While investigators said it is impossible to determine precisely how many John Hancock policyholders and beneficiaries were directly and indirectly affected over the past decade, regulators anticipate Hancock and other companies will ultimately pay tens of millions of dollars to tens of thousands of beneficiaries nationwide as a result of these examinations.

Hancock denied any wrongdoing, and asserted its intention to enter into the agreement is an effort to modify its future business practices. In the agreement, Hancock agreed to: 

  • Pay $3 million to the three agencies for settlement—$600,000 of this settlement has been waived due to the company’s ongoing cooperation.
  • Return monies to beneficiaries, which includes interest payments owed since the date of death. If a beneficiary cannot be identified, the amount due will be reported to the Unclaimed Property Division of the DFS.
  • Establish a $10 million fund to facilitate payment to beneficiaries that cannot be contacted. 
  • Provide quarterly reports to the Office, to the DFS and to the Attorney General for the next three years, updating information specific to Hancock’s implementation of the agreement.

OIR conducted the investigation along with the Office of Attorney General Pam Bondi and the Office of Chief Financial Officer Jeff Atwater’s Department of Financial Services (DFS). The DFS has jurisdiction over unclaimed property. The investigation covered all of Hancock’s records during the time it used the Master Death File, which lasted more than a decade. 
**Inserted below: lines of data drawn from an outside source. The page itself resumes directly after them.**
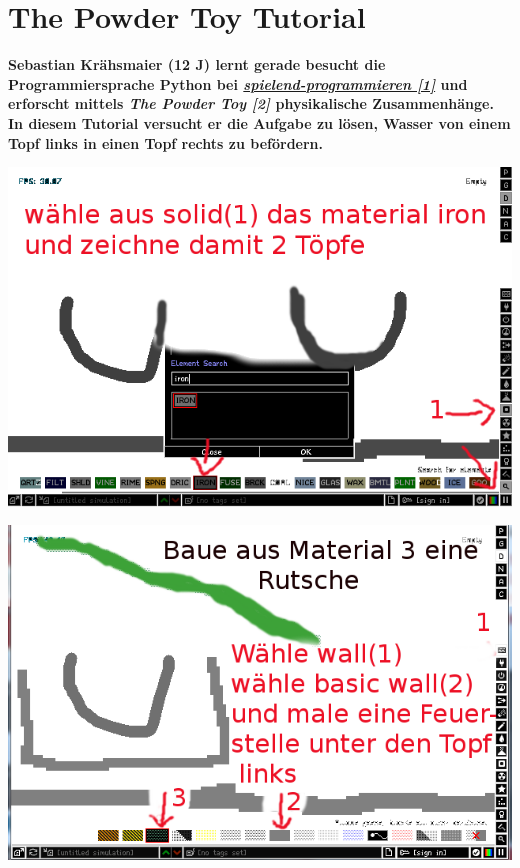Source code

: \section*{The Powder Toy Tutorial}
\hypertarget{powdertoytutorial}{}
\label{powdertoytutorial}

\textbf{Sebastian Krähsmaier (12 J) lernt gerade besucht die Programmiersprache Python bei \href{http://spielend-programmieren.at}{\textit{spielend-programmieren [1]}} und erforscht mittels \textit{The Powder Toy [2]} physikalische Zusammenhänge. In diesem Tutorial versucht er die Aufgabe zu lösen, Wasser von einem Topf links in einen Topf rechts zu befördern.}

\begin{center}
\includegraphics[width=\linewidth]{powdertoytutorial/powdertoytutorial1.png}
\end{center}

\begin{center}
\includegraphics[width=\linewidth]{powdertoytutorial/powdertoytutorial2.png}
\end{center}

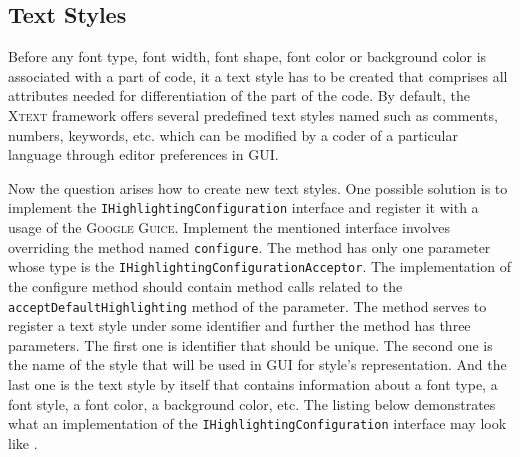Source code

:\documentclass[12pt,notitlepage,a4paper]{report}
\begin{document}
\subsection{Text Styles}
\label{TextStyles}
Before any font type, font width, font shape, font color or background color is associated with a part of code, it a text style has to be created  that comprises all attributes needed for differentiation of the part of the code. By default, the \textsc{Xtext} framework offers several predefined text styles named such as comments, numbers, keywords, etc. which can be modified by a coder of a particular language through editor preferences in GUI. 

Now the question arises how to create new text styles. One possible solution is to implement the \texttt{IHighlightingConfiguration} interface and register it  with a usage of the \textsc{Google Guice}. Implement the mentioned interface involves overriding the method named \texttt{configure}. The method has only one parameter whose type is the \texttt{IHighlightingConfigurationAcceptor}. The implementation of the configure method should contain method calls related to the \texttt{acceptDefaultHighlighting} method of the parameter. The method serves to register a text style under some identifier and further the method has three parameters. The first one is identifier that should be unique. The second one is the name of the style that will be used in GUI for style's representation. And the last one is the text style by itself that contains information about a font type,  a font style, a font color, a background color, etc. The listing below demonstrates what an implementation of the \texttt{IHighlightingConfiguration} interface may look like .
\end{document}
“It is inconceivable that such large companies are unaware that their policies are cheating hardworking Floridians out of monies they’ve set aside to prepare for the loss of a loved one,” said CFO Atwater.

“The evidence to date reveals that the inexcusable policies and actions of life insurance companies have kept Floridians from collecting money they are rightfully owed,” Atwater continued. “I believe this settlement sends a clear message that deceptive practices will not be tolerated in our state and prevents further delay in returning these monies to the rightful owners.”
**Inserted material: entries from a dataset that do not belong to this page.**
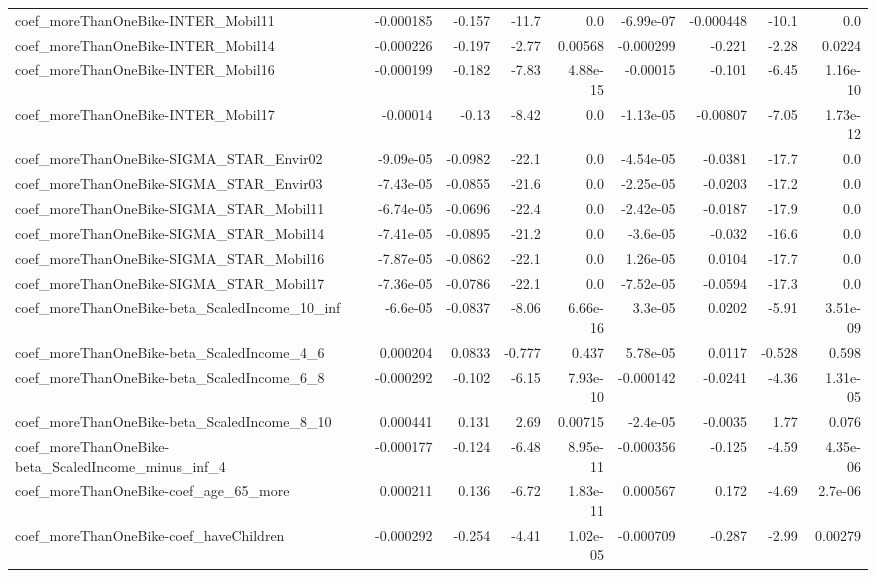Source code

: \begin{tabular}{lrrrrrrrr}
coef_moreThanOneBike-INTER_Mobil11 & -0.000185 & -0.157 & -11.7 & 0.0 & -6.99e-07 & -0.000448 & -10.1 & 0.0 \\
coef_moreThanOneBike-INTER_Mobil14 & -0.000226 & -0.197 & -2.77 & 0.00568 & -0.000299 & -0.221 & -2.28 & 0.0224 \\
coef_moreThanOneBike-INTER_Mobil16 & -0.000199 & -0.182 & -7.83 & 4.88e-15 & -0.00015 & -0.101 & -6.45 & 1.16e-10 \\
coef_moreThanOneBike-INTER_Mobil17 & -0.00014 & -0.13 & -8.42 & 0.0 & -1.13e-05 & -0.00807 & -7.05 & 1.73e-12 \\
coef_moreThanOneBike-SIGMA_STAR_Envir02 & -9.09e-05 & -0.0982 & -22.1 & 0.0 & -4.54e-05 & -0.0381 & -17.7 & 0.0 \\
coef_moreThanOneBike-SIGMA_STAR_Envir03 & -7.43e-05 & -0.0855 & -21.6 & 0.0 & -2.25e-05 & -0.0203 & -17.2 & 0.0 \\
coef_moreThanOneBike-SIGMA_STAR_Mobil11 & -6.74e-05 & -0.0696 & -22.4 & 0.0 & -2.42e-05 & -0.0187 & -17.9 & 0.0 \\
coef_moreThanOneBike-SIGMA_STAR_Mobil14 & -7.41e-05 & -0.0895 & -21.2 & 0.0 & -3.6e-05 & -0.032 & -16.6 & 0.0 \\
coef_moreThanOneBike-SIGMA_STAR_Mobil16 & -7.87e-05 & -0.0862 & -22.1 & 0.0 & 1.26e-05 & 0.0104 & -17.7 & 0.0 \\
coef_moreThanOneBike-SIGMA_STAR_Mobil17 & -7.36e-05 & -0.0786 & -22.1 & 0.0 & -7.52e-05 & -0.0594 & -17.3 & 0.0 \\
coef_moreThanOneBike-beta_ScaledIncome_10_inf & -6.6e-05 & -0.0837 & -8.06 & 6.66e-16 & 3.3e-05 & 0.0202 & -5.91 & 3.51e-09 \\
coef_moreThanOneBike-beta_ScaledIncome_4_6 & 0.000204 & 0.0833 & -0.777 & 0.437 & 5.78e-05 & 0.0117 & -0.528 & 0.598 \\
coef_moreThanOneBike-beta_ScaledIncome_6_8 & -0.000292 & -0.102 & -6.15 & 7.93e-10 & -0.000142 & -0.0241 & -4.36 & 1.31e-05 \\
coef_moreThanOneBike-beta_ScaledIncome_8_10 & 0.000441 & 0.131 & 2.69 & 0.00715 & -2.4e-05 & -0.0035 & 1.77 & 0.076 \\
coef_moreThanOneBike-beta_ScaledIncome_minus_inf_4 & -0.000177 & -0.124 & -6.48 & 8.95e-11 & -0.000356 & -0.125 & -4.59 & 4.35e-06 \\
coef_moreThanOneBike-coef_age_65_more & 0.000211 & 0.136 & -6.72 & 1.83e-11 & 0.000567 & 0.172 & -4.69 & 2.7e-06 \\
coef_moreThanOneBike-coef_haveChildren & -0.000292 & -0.254 & -4.41 & 1.02e-05 & -0.000709 & -0.287 & -2.99 & 0.00279 \\

\end{tabular}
CFO Atwater’s office has set up a Web page for consumers to access information about the settlement, including contact information for the company. 

OIR will conduct a follow-up market conduct review three years after execution of the agreement.

The agreement with Hancock is the result of months of negotiations. California and other states previously reached an agreement pertaining to escheatment laws and unclaimed property. Florida’s agreement with Hancock is the first in the nation to resolve issues related to insurance practices in addition to unclaimed property.

Florida is chair of a multi-state National Association of Insurance Commissioners (NAIC) task force investigating life and annuity claims practices. The primary charge of the task force is to coordinate the activities of state insurance regulators in pursuing investigations/settlements regarding possible unfair claims practices. Other states on the task force include California, Iowa, Louisiana, North Dakota, New Jersey, New Hampshire, Pennsylvania and West Virginia.

In cooperation with the NAIC task force, two state insurance departments have scheduled hearings. The Florida OIR will hold a public hearing May 19 in Tallahassee. Metropolitan Life Insurance Company and Nationwide Life Insurance Company have been subpoenaed to appear. The California Department of Insurance, along with the California Comptroller’s office, will hold a hearing on May 23 in Sacramento, Calif. This hearing will also cover the claims settlement practice of Met Life. NAIC task force members will be attending both hearings.